File size: 3,596 Bytes

db83970

---
language:
  - as
license: cc-by-sa-4.0
library_name: coqui-tts
tags:
  - text-to-speech
  - tts
  - vits
  - open-bible
  - assamese
pipeline_tag: text-to-speech
datasets:
  - davidguzmanr/open-bible-resources
inference: false
---

# VITS Open Bible — Assamese

A multispeaker text-to-speech model for **Assamese**, trained from scratch on
the [Open Bible](https://huggingface.co/datasets/davidguzmanr/open-bible-resources)
corpus using the [VITS](https://arxiv.org/abs/2106.06103) architecture
(end-to-end TTS with adversarial learning, 22,050 Hz output) via the
[Coqui TTS](https://github.com/coqui-ai/TTS) framework.
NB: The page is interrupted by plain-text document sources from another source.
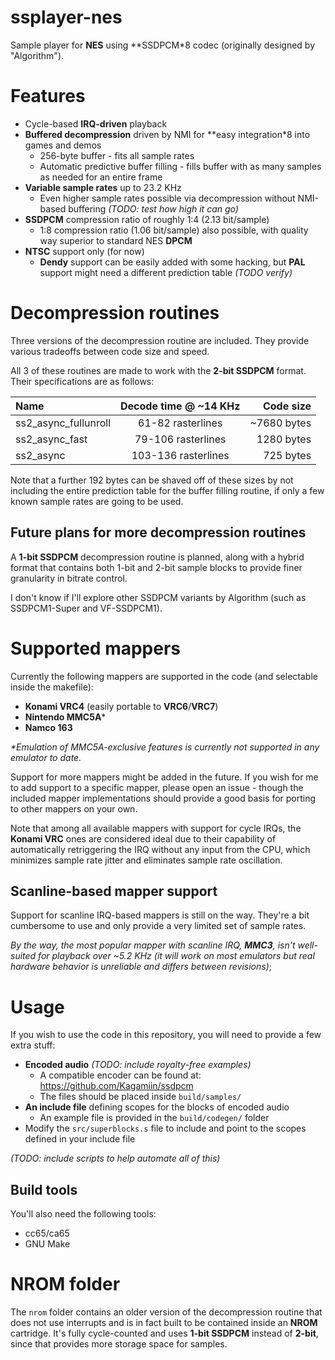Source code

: # ssplayer-nes

Sample player for **NES** using **SSDPCM*8 codec (originally designed by "Algorithm").

# Features

- Cycle-based **IRQ-driven** playback
- **Buffered decompression** driven by NMI for **easy integration*8 into games and demos
  - 256-byte buffer - fits all sample rates
  - Automatic predictive buffer filling - fills buffer with as many samples as needed for an entire frame
- **Variable sample rates** up to 23.2 KHz
  - Even higher sample rates possible via decompression without NMI-based buffering _(TODO: test how high it can go)_
- **SSDPCM** compression ratio of roughly 1:4 (2.13 bit/sample)
  - 1:8 compression ratio (1.06 bit/sample) also possible, with quality way superior to standard NES **DPCM**
- **NTSC** support only (for now)
  - **Dendy** support can be easily added with some hacking, but **PAL** support might need a different prediction table _(TODO verify)_

# Decompression routines

Three versions of the decompression routine are included. They provide various tradeoffs between code size and speed.

All 3 of these routines are made to work with the **2-bit SSDPCM** format. Their specifications are as follows:

| Name                          | Decode time @ ~14 KHz | Code size   |
|:------------------------------|:---------------------:|------------:|
| ss2_async_fullunroll          | 61-82 rasterlines     | ~7680 bytes |
| ss2_async_fast                | 79-106 rasterlines    | 1280 bytes  |
| ss2_async                     | 103-136 rasterlines   | 725 bytes   |

Note that a further 192 bytes can be shaved off of these sizes by not including the entire prediction table for the buffer filling routine, if only a few known sample rates are going to be used.

## Future plans for more decompression routines

A **1-bit SSDPCM** decompression routine is planned, along with a hybrid format that contains both 1-bit and 2-bit sample blocks to provide finer granularity in bitrate control.

I don't know if I'll explore other SSDPCM variants by Algorithm (such as SSDPCM1-Super and VF-SSDPCM1).

# Supported mappers

Currently the following mappers are supported in the code (and selectable inside the makefile):

- **Konami VRC4** (easily portable to **VRC6**/**VRC7**)
- **Nintendo MMC5A***
- **Namco 163**

_*Emulation of MMC5A-exclusive features is currently not supported in any emulator to date._

Support for more mappers might be added in the future. If you wish for me to add support to a specific mapper, please open an issue - though the included mapper implementations should provide a good basis for porting to other mappers on your own.

Note that among all available mappers with support for cycle IRQs, the **Konami VRC** ones are considered ideal due to their capability of automatically retriggering the IRQ without any input from the CPU, which minimizes sample rate jitter and eliminates sample rate oscillation.

## Scanline-based mapper support

Support for scanline IRQ-based mappers is still on the way. They're a bit cumbersome to use and only provide a very limited set of sample rates.

_By the way, the most popular mapper with scanline IRQ, **MMC3**, isn't well-suited for playback over ~5.2 KHz (it will work on most emulators but real hardware behavior is unreliable and differs between revisions)_;

# Usage

If you wish to use the code in this repository, you will need to provide a few extra stuff:

- **Encoded audio** _(TODO: include royalty-free examples)_
  - A compatible encoder can be found at: <https://github.com/Kagamiin/ssdpcm>
  - The files should be placed inside `build/samples/`
- **An include file** defining scopes for the blocks of encoded audio
  - An example file is provided in the `build/codegen/` folder
- Modify the `src/superblocks.s` file to include and point to the scopes defined in your include file

_(TODO: include scripts to help automate all of this)_

## Build tools

You'll also need the following tools:

- cc65/ca65
- GNU Make

# NROM folder

The `nrom` folder contains an older version of the decompression routine that does not use interrupts and is in fact built to be contained inside an **NROM** cartridge. It's fully cycle-counted and uses **1-bit SSDPCM** instead of **2-bit**, since that provides more storage space for samples.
Unlike zero-shot TTS models, VITS is conditioned on speaker embeddings learned
during training. A speaker name from the training set must be supplied at
inference time.

## Files

| File | Purpose |
|------|---------|
| `model_last.pth` | Trained model weights. |
| `config.json` | Coqui TTS model configuration. |
| `speakers.pth` | Speaker ID → embedding mapping. |

## Intended use

- Multispeaker TTS for Assamese using one of the training-set speaker voices.
- Research on multilingual TTS, low-resource TTS evaluation, and listening
  studies on Open Bible–style read-speech.

## How to use

Install Coqui TTS:

```bash
pip install TTS
```

Download the checkpoint and run inference:

```python
import torch
from huggingface_hub import hf_hub_download
from TTS.tts.utils.speakers import SpeakerManager
from TTS.utils.synthesizer import Synthesizer

repo_id  = "multilingual-tts/VITS-OpenBible-Assamese"
ckpt     = hf_hub_download(repo_id, "model_last.pth")
config   = hf_hub_download(repo_id, "config.json")
speakers = hf_hub_download(repo_id, "speakers.pth")

use_cuda = torch.cuda.is_available()
synthesizer = Synthesizer(
    tts_checkpoint=ckpt,
    tts_config_path=config,
    tts_speakers_file=speakers,
    use_cuda=use_cuda,
)

# Coqui's Synthesizer may not inject the speakers file into the model config
# automatically — restore the SpeakerManager manually when needed.
if synthesizer.tts_model.speaker_manager is None:
    synthesizer.tts_model.speaker_manager = SpeakerManager(
        speaker_id_file_path=speakers
    )

# List available speaker names
print(sorted(synthesizer.tts_model.speaker_manager.speaker_names))

wav = synthesizer.tts(
    text="...",          # text to synthesise in Assamese
    speaker_name="...",  # one of the speaker names printed above
    split_sentences=True,
)
```

## Training data

- **Source:** `davidguzmanr/open-bible-resources`, config `Assamese`
- **Size:** approximately 20,895 utterances
- **Speakers:** multispeaker; speaker identity is fixed to one of the training-set
  voices and selected by name at inference time
- **Sample rate:** 22,050 Hz

## Training procedure

- Architecture: VITS (Conditional Variational Autoencoder + adversarial training).
- Grapheme-level tokenizer, built from the training transcripts.
- Optimizer: AdamW, learning rate 2e-4.
- Training budget: 500,000 optimizer updates on 2 GPUs with mixed precision
  (bf16).

Audio preprocessing and training are reproducible via the upstream
[open-bible-models](https://github.com/davidguzmanr/open-bible-models) repo.

## Evaluation

Evaluated alongside other Open-Bible TTS systems on character/word error rate
(via Meta's Omnilingual ASR) and UTMOSv2 naturalness scores. See the
[open-bible-models](https://github.com/davidguzmanr/open-bible-models) repository
for the evaluation pipeline and the
[open-bible-surveys](https://github.com/davidguzmanr/open-bible-surveys) repository
for the human-listening survey methodology.